Exercise requirements:
Copy each line of the following material that has the string "screenshots".

Data under study:

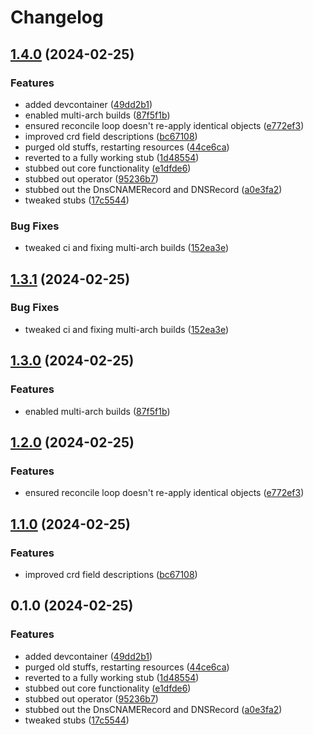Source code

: # Changelog

## [1.4.0](https://github.com/robbert229/pihole-operator/compare/v1.3.1...v1.4.0) (2024-02-25)


### Features

* added devcontainer ([49dd2b1](https://github.com/robbert229/pihole-operator/commit/49dd2b1dd2b06d490385eb1f3f7dbd882763d6d8))
* enabled multi-arch builds ([87f5f1b](https://github.com/robbert229/pihole-operator/commit/87f5f1b19020eac4b1acc09507f8d25c7fd7df46))
* ensured reconcile loop doesn't re-apply identical objects ([e772ef3](https://github.com/robbert229/pihole-operator/commit/e772ef39e4cb0419a039362dd7288a2884d61c97))
* improved crd field descriptions ([bc67108](https://github.com/robbert229/pihole-operator/commit/bc67108184319e798f082d21b995a90f778fa0fa))
* purged old stuffs, restarting resources ([44ce6ca](https://github.com/robbert229/pihole-operator/commit/44ce6caaa5ca0e666cfc10d550f98e800518aff9))
* reverted to a fully working stub ([1d48554](https://github.com/robbert229/pihole-operator/commit/1d4855418f7535f69b6596d30a54a4ac1fe4ad18))
* stubbed out core functionality ([e1dfde6](https://github.com/robbert229/pihole-operator/commit/e1dfde600fb98e03a2f0b821b1a2a193845ca113))
* stubbed out operator ([95236b7](https://github.com/robbert229/pihole-operator/commit/95236b760dbbd3abf07095f48d2806247d52405b))
* stubbed out the DnsCNAMERecord and DNSRecord ([a0e3fa2](https://github.com/robbert229/pihole-operator/commit/a0e3fa25a210bb8944ca1e382259c5a06f41db91))
* tweaked stubs ([17c5544](https://github.com/robbert229/pihole-operator/commit/17c554431eb185e0a39f94bbcf6fe1b3e506ad8d))


### Bug Fixes

* tweaked ci and fixing multi-arch builds ([152ea3e](https://github.com/robbert229/pihole-operator/commit/152ea3ec997aaf530141ee350d4a1b891f21d15a))

## [1.3.1](https://github.com/robbert229/pihole-operator/compare/v1.3.0...v1.3.1) (2024-02-25)


### Bug Fixes

* tweaked ci and fixing multi-arch builds ([152ea3e](https://github.com/robbert229/pihole-operator/commit/152ea3ec997aaf530141ee350d4a1b891f21d15a))

## [1.3.0](https://github.com/robbert229/pihole-operator/compare/v1.2.0...v1.3.0) (2024-02-25)


### Features

* enabled multi-arch builds ([87f5f1b](https://github.com/robbert229/pihole-operator/commit/87f5f1b19020eac4b1acc09507f8d25c7fd7df46))

## [1.2.0](https://github.com/robbert229/pihole-operator/compare/v1.1.0...v1.2.0) (2024-02-25)


### Features

* ensured reconcile loop doesn't re-apply identical objects ([e772ef3](https://github.com/robbert229/pihole-operator/commit/e772ef39e4cb0419a039362dd7288a2884d61c97))

## [1.1.0](https://github.com/robbert229/pihole-operator/compare/v1.0.0...v1.1.0) (2024-02-25)


### Features

* improved crd field descriptions ([bc67108](https://github.com/robbert229/pihole-operator/commit/bc67108184319e798f082d21b995a90f778fa0fa))

## 0.1.0 (2024-02-25)


### Features

* added devcontainer ([49dd2b1](https://github.com/robbert229/pihole-operator/commit/49dd2b1dd2b06d490385eb1f3f7dbd882763d6d8))
* purged old stuffs, restarting resources ([44ce6ca](https://github.com/robbert229/pihole-operator/commit/44ce6caaa5ca0e666cfc10d550f98e800518aff9))
* reverted to a fully working stub ([1d48554](https://github.com/robbert229/pihole-operator/commit/1d4855418f7535f69b6596d30a54a4ac1fe4ad18))
* stubbed out core functionality ([e1dfde6](https://github.com/robbert229/pihole-operator/commit/e1dfde600fb98e03a2f0b821b1a2a193845ca113))
* stubbed out operator ([95236b7](https://github.com/robbert229/pihole-operator/commit/95236b760dbbd3abf07095f48d2806247d52405b))
* stubbed out the DnsCNAMERecord and DNSRecord ([a0e3fa2](https://github.com/robbert229/pihole-operator/commit/a0e3fa25a210bb8944ca1e382259c5a06f41db91))
* tweaked stubs ([17c5544](https://github.com/robbert229/pihole-operator/commit/17c554431eb185e0a39f94bbcf6fe1b3e506ad8d))
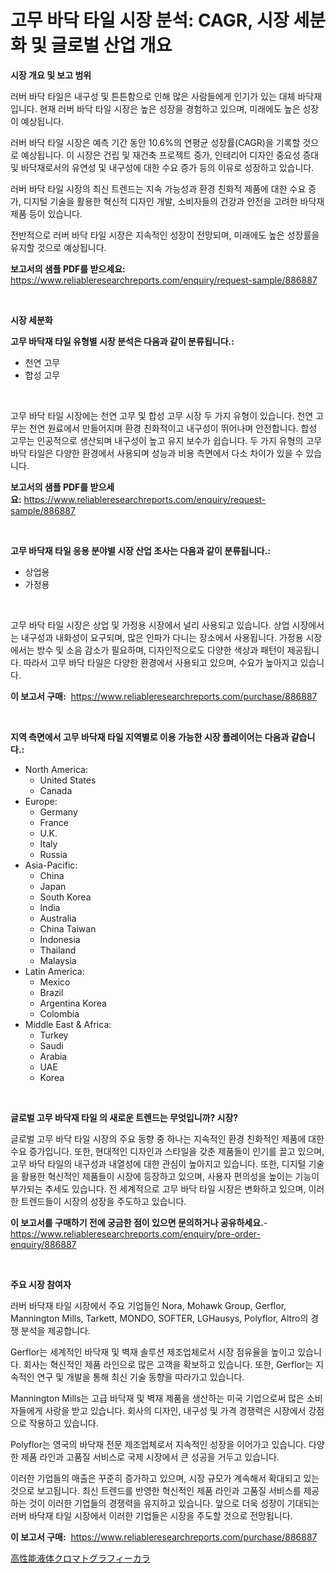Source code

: <p><h1>고무 바닥 타일 시장 분석: CAGR, 시장 세분화 및 글로벌 산업 개요</h1></p><p><strong>시장 개요 및 보고 범위</strong></p>
<p><p>러버 바닥 타일은 내구성 및 튼튼함으로 인해 많은 사람들에게 인기가 있는 대체 바닥재입니다. 현재 러버 바닥 타일 시장은 높은 성장을 경험하고 있으며, 미래에도 높은 성장이 예상됩니다. </p><p>러버 바닥 타일 시장은 예측 기간 동안 10.6%의 연평균 성장률(CAGR)을 기록할 것으로 예상됩니다. 이 시장은 건립 및 재건축 프로젝트 증가, 인테리어 디자인 중요성 증대 및 바닥재로서의 유연성 및 내구성에 대한 수요 증가 등의 이유로 성장하고 있습니다.</p><p>러버 바닥 타일 시장의 최신 트렌드는 지속 가능성과 환경 친화적 제품에 대한 수요 증가, 디지털 기술을 활용한 혁신적 디자인 개발, 소비자들의 건강과 안전을 고려한 바닥재 제품 등이 있습니다.</p><p>전반적으로 러버 바닥 타일 시장은 지속적인 성장이 전망되며, 미래에도 높은 성장률을 유지할 것으로 예상됩니다.</p></p>
<p><strong>보고서의 샘플 PDF를 받으세요:</strong> <a href="https://www.reliableresearchreports.com/enquiry/request-sample/886887">https://www.reliableresearchreports.com/enquiry/request-sample/886887</a></p>
<p>&nbsp;</p>
<p><strong>시장 세분화</strong></p>
<p><strong>고무 바닥재 타일 유형별 시장 분석은 다음과 같이 분류됩니다.:</strong></p>
<p><ul><li>천연 고무</li><li>합성 고무</li></ul></p>
<p>&nbsp;</p>
<p><p>고무 바닥 타일 시장에는 천연 고무 및 합성 고무 시장 두 가지 유형이 있습니다. 천연 고무는 천연 원료에서 만들어지며 환경 친화적이고 내구성이 뛰어나며 안전합니다. 합성 고무는 인공적으로 생산되며 내구성이 높고 유지 보수가 쉽습니다. 두 가지 유형의 고무 바닥 타일은 다양한 환경에서 사용되며 성능과 비용 측면에서 다소 차이가 있을 수 있습니다.</p></p>
<p><strong>보고서의 샘플 PDF를 받으세요:</strong>&nbsp;<a href="https://www.reliableresearchreports.com/enquiry/request-sample/886887">https://www.reliableresearchreports.com/enquiry/request-sample/886887</a></p>
<p>&nbsp;</p>
<p><strong> 고무 바닥재 타일 응용 분야별 시장 산업 조사는 다음과 같이 분류됩니다.:</strong></p>
<p><ul><li>상업용</li><li>가정용</li></ul></p>
<p>&nbsp;</p>
<p><p>고무 바닥 타일 시장은 상업 및 가정용 시장에서 널리 사용되고 있습니다. 상업 시장에서는 내구성과 내화성이 요구되며, 많은 인파가 다니는 장소에서 사용됩니다. 가정용 시장에서는 방수 및 소음 감소가 필요하며, 디자인적으로도 다양한 색상과 패턴이 제공됩니다. 따라서 고무 바닥 타일은 다양한 환경에서 사용되고 있으며, 수요가 높아지고 있습니다.</p></p>
<p><strong>이 보고서 구매:</strong>&nbsp; <a href="https://www.reliableresearchreports.com/purchase/886887">https://www.reliableresearchreports.com/purchase/886887</a></p>
<p>&nbsp;</p>
<p><strong>지역 측면에서 고무 바닥재 타일 지역별로 이용 가능한 시장 플레이어는 다음과 같습니다.:</strong></p>
<p><ul>
    <li>
        North America:
        <ul>
            <li>United States</li>
            <li>Canada</li>
        </ul>
    </li>
    <li>
        Europe:
        <ul>
            <li>Germany</li>
            <li>France</li>
            <li>U.K.</li>
            <li>Italy</li>
            <li>Russia</li>
        </ul>
    </li>
    <li>
        Asia-Pacific:
        <ul>
            <li>China</li>
            <li>Japan</li>
            <li>South Korea</li>
            <li>India</li>
            <li>Australia</li>
            <li>China Taiwan</li>
            <li>Indonesia</li>
            <li>Thailand</li>
            <li>Malaysia</li>
        </ul>
    </li>
    <li>
        Latin America:
        <ul>
            <li>Mexico</li>
            <li>Brazil</li>
            <li>Argentina Korea</li>
            <li>Colombia</li>
        </ul>
    </li>
    <li>
        Middle East & Africa:
        <ul>
            <li>Turkey</li>
            <li>Saudi</li>
            <li>Arabia</li>
            <li>UAE</li>
            <li>Korea</li>
        </ul>
    </li>
    </ul></p>
<p>&nbsp;</p>
<p><strong>글로벌 고무 바닥재 타일 의 새로운 트렌드는 무엇입니까? 시장?</strong></p>
<p><p>글로벌 고무 바닥 타일 시장의 주요 동향 중 하나는 지속적인 환경 친화적인 제품에 대한 수요 증가입니다. 또한, 현대적인 디자인과 스타일을 갖춘 제품들이 인기를 끌고 있으며, 고무 바닥 타일의 내구성과 내열성에 대한 관심이 높아지고 있습니다. 또한, 디지털 기술을 활용한 혁신적인 제품들이 시장에 등장하고 있으며, 사용자 편의성을 높이는 기능이 부가되는 추세도 있습니다. 전 세계적으로 고무 바닥 타일 시장은 변화하고 있으며, 이러한 트렌드들이 시장의 성장을 주도하고 있습니다.</p></p>
<p><strong>이 보고서를 구매하기 전에 궁금한 점이 있으면 문의하거나 공유하세요.</strong>- <a href="https://www.reliableresearchreports.com/enquiry/pre-order-enquiry/886887">https://www.reliableresearchreports.com/enquiry/pre-order-enquiry/886887</a></p>
<p>&nbsp;</p>
<p><strong>주요 시장 참여자</strong></p>
<p><p>러버 바닥재 타일 시장에서 주요 기업들인 Nora, Mohawk Group, Gerflor, Mannington Mills, Tarkett, MONDO, SOFTER, LGHausys, Polyflor, Altro의 경쟁 분석을 제공합니다. </p><p>Gerflor는 세계적인 바닥재 및 벽재 솔루션 제조업체로서 시장 점유율을 높이고 있습니다. 회사는 혁신적인 제품 라인으로 많은 고객을 확보하고 있습니다. 또한, Gerflor는 지속적인 연구 및 개발을 통해 최신 기술 동향을 따라가고 있습니다. </p><p>Mannington Mills는 고급 바닥재 및 벽재 제품을 생산하는 미국 기업으로써 많은 소비자들에게 사랑을 받고 있습니다. 회사의 디자인, 내구성 및 가격 경쟁력은 시장에서 강점으로 작용하고 있습니다. </p><p>Polyflor는 영국의 바닥재 전문 제조업체로서 지속적인 성장을 이어가고 있습니다. 다양한 제품 라인과 고품질 서비스로 국제 시장에서 큰 성공을 거두고 있습니다. </p><p>이러한 기업들의 매출은 꾸준히 증가하고 있으며, 시장 규모가 계속해서 확대되고 있는 것으로 보고됩니다. 최신 트렌드를 반영한 혁신적인 제품 라인과 고품질 서비스를 제공하는 것이 이러한 기업들의 경쟁력을 유지하고 있습니다. 앞으로 더욱 성장이 기대되는 러버 바닥재 타일 시장에서 이러한 기업들은 시장을 주도할 것으로 전망됩니다.</p></p>
<p><strong>이 보고서 구매:</strong>&nbsp;&nbsp;<a href="https://www.reliableresearchreports.com/purchase/886887">https://www.reliableresearchreports.com/purchase/886887</a></p>
<p><p><a href="https://github.com/lily-u-genius/Market-Research-Report-List-1/blob/main/771122417578.md">高性能液体クロマトグラフィーカラ</a></p></p>
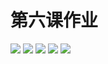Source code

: # 第六课作业

![](https://i.imgur.com/0oOpjZf.jpg)
![](https://imgur.com/SffKJkV.jpg)
![](https://i.imgur.com/GSpdkb4.png)
![](https://i.imgur.com/GrGYY4X.png)
![](https://imgur.com/ZP9Ge7y.png)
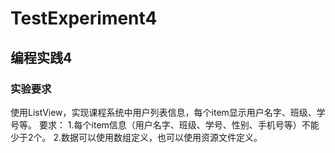# TestExperiment4
## 编程实践4
### 实验要求
使用ListView，实现课程系统中用户列表信息，每个item显示用户名字、班级、学号等。
要求：
1.每个item信息（用户名字、班级、学号、性别、手机号等）不能少于2个。
2.数据可以使用数组定义，也可以使用资源文件定义。
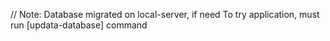 // Note: Database migrated on local-server, if need To try application, must run [updata-database] command
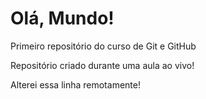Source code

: # Olá, Mundo!
 Primeiro repositório do curso de Git e GitHub

 Repositório criado durante uma aula ao vivo!

Alterei essa linha remotamente!
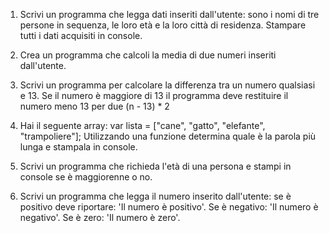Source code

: 1. Scrivi un programma che legga dati inseriti dall'utente: sono i nomi di tre persone in sequenza, le loro età e la loro città di residenza. Stampare tutti i dati acquisiti in console.

2. Crea un programma che calcoli la media di due numeri inseriti dall'utente.

3. Scrivi un programma per calcolare la differenza tra un numero qualsiasi e 13. Se il numero è maggiore di 13 il programma deve restituire il numero meno 13 per due (n - 13) * 2

4. Hai il seguente array:
   var lista = ["cane", "gatto", "elefante", "trampoliere"];
   Utilizzando una funzione determina quale è la parola più lunga e stampala in console.

5. Scrivi un programma che richieda l'età di una persona e stampi in console se è maggiorenne o no.

6. Scrivi un programma che legga il numero inserito dall'utente: se è positivo deve riportare: 'Il numero è positivo'. Se è negativo: 'Il numero è negativo'. Se è zero: 'Il numero è zero'.
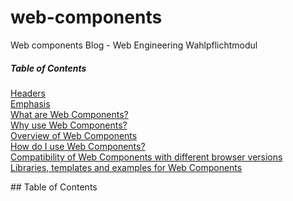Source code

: # web-components
Web components Blog - Web Engineering Wahlpflichtmodul

##### Table of Contents  
[Headers](#headers)  
[Emphasis](#emphasis)  
[What are Web Components?](#Whatare)  
[Why use Web Components?](#Whyuse)  
[Overview of Web Components](#Overview)  
[How do I use Web Components?](#Howuse)   
[Compatibility of Web Components with different browser versions](#Compatibility)  
[Libraries, templates and examples for Web Components](#Libraries)  

<a name="headers"/>   
## Table of Contents  
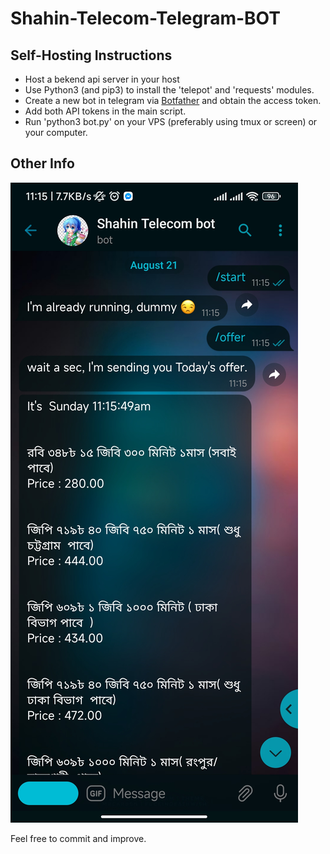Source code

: # Shahin-Telecom-Telegram-BOT

## Self-Hosting Instructions


* Host a bekend api server in your host
* Use Python3 (and pip3) to install the 'telepot' and 'requests' modules.
* Create a new bot in telegram via [Botfather](https://telegram.me/botfather) and obtain the access token.
* Add both API tokens in the main script.
* Run 'python3 bot.py' on your VPS (preferably using tmux or screen) or your computer.


## Other Info
![Bot in use](https://raw.githubusercontent.com/Tas33n/Shahin-telecom-bot/main/Screenshot_2022-08-21-11-15-58-415_org.telegram.plus.jpg)


Feel free to commit and improve.
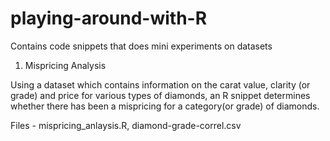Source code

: # playing-around-with-R
Contains code snippets that does mini experiments on datasets

1. Mispricing Analysis 

Using a dataset which contains information on the carat value, clarity (or grade) and price for various types of diamonds, 
an R snippet determines whether there has been a mispricing for a category(or grade) of diamonds.

Files - mispricing_anlaysis.R, diamond-grade-correl.csv
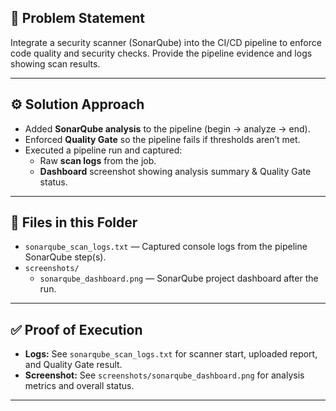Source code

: ## 📌 Problem Statement
Integrate a security scanner (SonarQube) into the CI/CD pipeline to enforce code quality and security checks. Provide the pipeline evidence and logs showing scan results.

---

## ⚙️ Solution Approach
- Added **SonarQube analysis** to the pipeline (begin → analyze → end).
- Enforced **Quality Gate** so the pipeline fails if thresholds aren’t met.
- Executed a pipeline run and captured:
  - Raw **scan logs** from the job.
  - **Dashboard** screenshot showing analysis summary & Quality Gate status.

---

## 📂 Files in this Folder
- `sonarqube_scan_logs.txt` — Captured console logs from the pipeline SonarQube step(s).
- `screenshots/`
  - `sonarqube_dashboard.png` — SonarQube project dashboard after the run.

---

## ✅ Proof of Execution
- **Logs:** See `sonarqube_scan_logs.txt` for scanner start, uploaded report, and Quality Gate result.
- **Screenshot:** See `screenshots/sonarqube_dashboard.png` for analysis metrics and overall status.

---
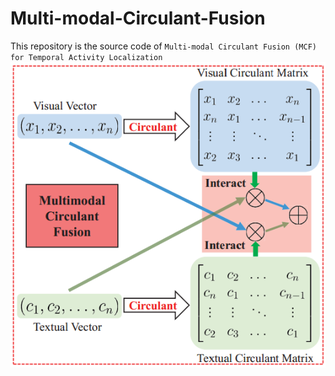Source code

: # Multi-modal-Circulant-Fusion

This repository is the source code of `Multi-modal Circulant Fusion (MCF) for Temporal Activity Localization`
![MCF](./MCF.png)
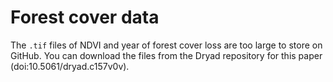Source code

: # Forest cover data

The `.tif` files of NDVI and year of forest cover loss are too large to store on GitHub. You can download the files from the Dryad repository for this paper (doi:10.5061/dryad.c157v0v). 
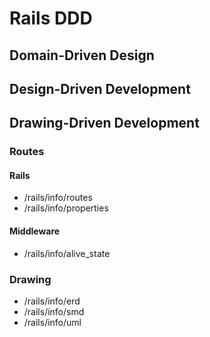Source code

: Rails DDD
=========

## Domain-Driven Design

## Design-Driven Development

## Drawing-Driven Development

### Routes

#### Rails

* /rails/info/routes
* /rails/info/properties

#### Middleware

* /rails/info/alive_state

### Drawing

* /rails/info/erd
* /rails/info/smd
* /rails/info/uml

Task response:
- `screenshots/`
- **Screenshot:** See `screenshots/sonarqube_dashboard.png` for analysis metrics and overall status.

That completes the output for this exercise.